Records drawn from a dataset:
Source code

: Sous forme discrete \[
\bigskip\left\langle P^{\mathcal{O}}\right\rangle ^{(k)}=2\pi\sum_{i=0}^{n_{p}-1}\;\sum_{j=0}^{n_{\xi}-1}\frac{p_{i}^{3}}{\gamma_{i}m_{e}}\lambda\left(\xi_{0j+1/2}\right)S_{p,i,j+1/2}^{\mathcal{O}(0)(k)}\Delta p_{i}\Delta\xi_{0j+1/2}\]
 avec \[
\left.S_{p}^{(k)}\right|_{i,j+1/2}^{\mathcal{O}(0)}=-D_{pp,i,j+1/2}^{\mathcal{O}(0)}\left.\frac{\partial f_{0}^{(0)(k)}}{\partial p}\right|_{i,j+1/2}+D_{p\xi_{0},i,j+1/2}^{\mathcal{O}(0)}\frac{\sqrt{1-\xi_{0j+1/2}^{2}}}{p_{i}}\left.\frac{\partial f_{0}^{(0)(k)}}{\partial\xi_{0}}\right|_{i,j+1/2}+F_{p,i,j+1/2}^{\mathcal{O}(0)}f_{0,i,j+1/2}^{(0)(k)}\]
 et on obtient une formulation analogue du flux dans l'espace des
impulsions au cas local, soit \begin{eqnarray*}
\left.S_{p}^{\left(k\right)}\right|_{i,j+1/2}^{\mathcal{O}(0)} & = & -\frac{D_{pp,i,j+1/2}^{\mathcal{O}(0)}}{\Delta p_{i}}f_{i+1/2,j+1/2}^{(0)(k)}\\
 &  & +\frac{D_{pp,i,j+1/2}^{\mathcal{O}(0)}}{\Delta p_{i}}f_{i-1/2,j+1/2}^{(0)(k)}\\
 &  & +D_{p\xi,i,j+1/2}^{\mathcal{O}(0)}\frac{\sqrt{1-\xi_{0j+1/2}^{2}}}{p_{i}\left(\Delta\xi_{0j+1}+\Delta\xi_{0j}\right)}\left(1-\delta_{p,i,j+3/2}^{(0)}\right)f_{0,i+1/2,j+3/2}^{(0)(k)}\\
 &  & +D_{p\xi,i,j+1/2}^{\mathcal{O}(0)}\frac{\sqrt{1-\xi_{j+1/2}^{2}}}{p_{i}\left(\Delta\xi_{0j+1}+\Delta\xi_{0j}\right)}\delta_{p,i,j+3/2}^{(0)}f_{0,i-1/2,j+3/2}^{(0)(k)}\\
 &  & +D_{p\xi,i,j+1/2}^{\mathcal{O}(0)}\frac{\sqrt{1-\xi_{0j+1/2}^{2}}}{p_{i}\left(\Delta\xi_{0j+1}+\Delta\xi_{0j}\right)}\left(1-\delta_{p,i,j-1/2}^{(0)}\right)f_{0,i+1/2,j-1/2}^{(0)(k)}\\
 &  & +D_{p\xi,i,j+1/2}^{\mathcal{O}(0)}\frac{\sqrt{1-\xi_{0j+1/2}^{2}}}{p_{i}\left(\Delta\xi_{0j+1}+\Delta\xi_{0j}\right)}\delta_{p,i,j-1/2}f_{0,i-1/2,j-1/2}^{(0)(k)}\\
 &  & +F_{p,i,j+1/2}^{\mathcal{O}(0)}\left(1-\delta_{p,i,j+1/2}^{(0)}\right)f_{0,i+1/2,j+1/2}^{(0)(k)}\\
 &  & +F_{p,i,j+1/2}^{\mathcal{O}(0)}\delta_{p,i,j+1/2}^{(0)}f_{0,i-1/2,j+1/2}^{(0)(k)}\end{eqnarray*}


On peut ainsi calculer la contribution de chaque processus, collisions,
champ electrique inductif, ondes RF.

**Exercise objective:** Each line of the records should be repeated exactly as it stands.

**Answer to this problem:**
Source code

: Sous forme discrete \[
\bigskip\left\langle P^{\mathcal{O}}\right\rangle ^{(k)}=2\pi\sum_{i=0}^{n_{p}-1}\;\sum_{j=0}^{n_{\xi}-1}\frac{p_{i}^{3}}{\gamma_{i}m_{e}}\lambda\left(\xi_{0j+1/2}\right)S_{p,i,j+1/2}^{\mathcal{O}(0)(k)}\Delta p_{i}\Delta\xi_{0j+1/2}\]
 avec \[
\left.S_{p}^{(k)}\right|_{i,j+1/2}^{\mathcal{O}(0)}=-D_{pp,i,j+1/2}^{\mathcal{O}(0)}\left.\frac{\partial f_{0}^{(0)(k)}}{\partial p}\right|_{i,j+1/2}+D_{p\xi_{0},i,j+1/2}^{\mathcal{O}(0)}\frac{\sqrt{1-\xi_{0j+1/2}^{2}}}{p_{i}}\left.\frac{\partial f_{0}^{(0)(k)}}{\partial\xi_{0}}\right|_{i,j+1/2}+F_{p,i,j+1/2}^{\mathcal{O}(0)}f_{0,i,j+1/2}^{(0)(k)}\]
 et on obtient une formulation analogue du flux dans l'espace des
impulsions au cas local, soit \begin{eqnarray*}
\left.S_{p}^{\left(k\right)}\right|_{i,j+1/2}^{\mathcal{O}(0)} & = & -\frac{D_{pp,i,j+1/2}^{\mathcal{O}(0)}}{\Delta p_{i}}f_{i+1/2,j+1/2}^{(0)(k)}\\
 &  & +\frac{D_{pp,i,j+1/2}^{\mathcal{O}(0)}}{\Delta p_{i}}f_{i-1/2,j+1/2}^{(0)(k)}\\
 &  & +D_{p\xi,i,j+1/2}^{\mathcal{O}(0)}\frac{\sqrt{1-\xi_{0j+1/2}^{2}}}{p_{i}\left(\Delta\xi_{0j+1}+\Delta\xi_{0j}\right)}\left(1-\delta_{p,i,j+3/2}^{(0)}\right)f_{0,i+1/2,j+3/2}^{(0)(k)}\\
 &  & +D_{p\xi,i,j+1/2}^{\mathcal{O}(0)}\frac{\sqrt{1-\xi_{j+1/2}^{2}}}{p_{i}\left(\Delta\xi_{0j+1}+\Delta\xi_{0j}\right)}\delta_{p,i,j+3/2}^{(0)}f_{0,i-1/2,j+3/2}^{(0)(k)}\\
 &  & +D_{p\xi,i,j+1/2}^{\mathcal{O}(0)}\frac{\sqrt{1-\xi_{0j+1/2}^{2}}}{p_{i}\left(\Delta\xi_{0j+1}+\Delta\xi_{0j}\right)}\left(1-\delta_{p,i,j-1/2}^{(0)}\right)f_{0,i+1/2,j-1/2}^{(0)(k)}\\
 &  & +D_{p\xi,i,j+1/2}^{\mathcal{O}(0)}\frac{\sqrt{1-\xi_{0j+1/2}^{2}}}{p_{i}\left(\Delta\xi_{0j+1}+\Delta\xi_{0j}\right)}\delta_{p,i,j-1/2}f_{0,i-1/2,j-1/2}^{(0)(k)}\\
 &  & +F_{p,i,j+1/2}^{\mathcal{O}(0)}\left(1-\delta_{p,i,j+1/2}^{(0)}\right)f_{0,i+1/2,j+1/2}^{(0)(k)}\\
 &  & +F_{p,i,j+1/2}^{\mathcal{O}(0)}\delta_{p,i,j+1/2}^{(0)}f_{0,i-1/2,j+1/2}^{(0)(k)}\end{eqnarray*}


On peut ainsi calculer la contribution de chaque processus, collisions,
champ electrique inductif, ondes RF.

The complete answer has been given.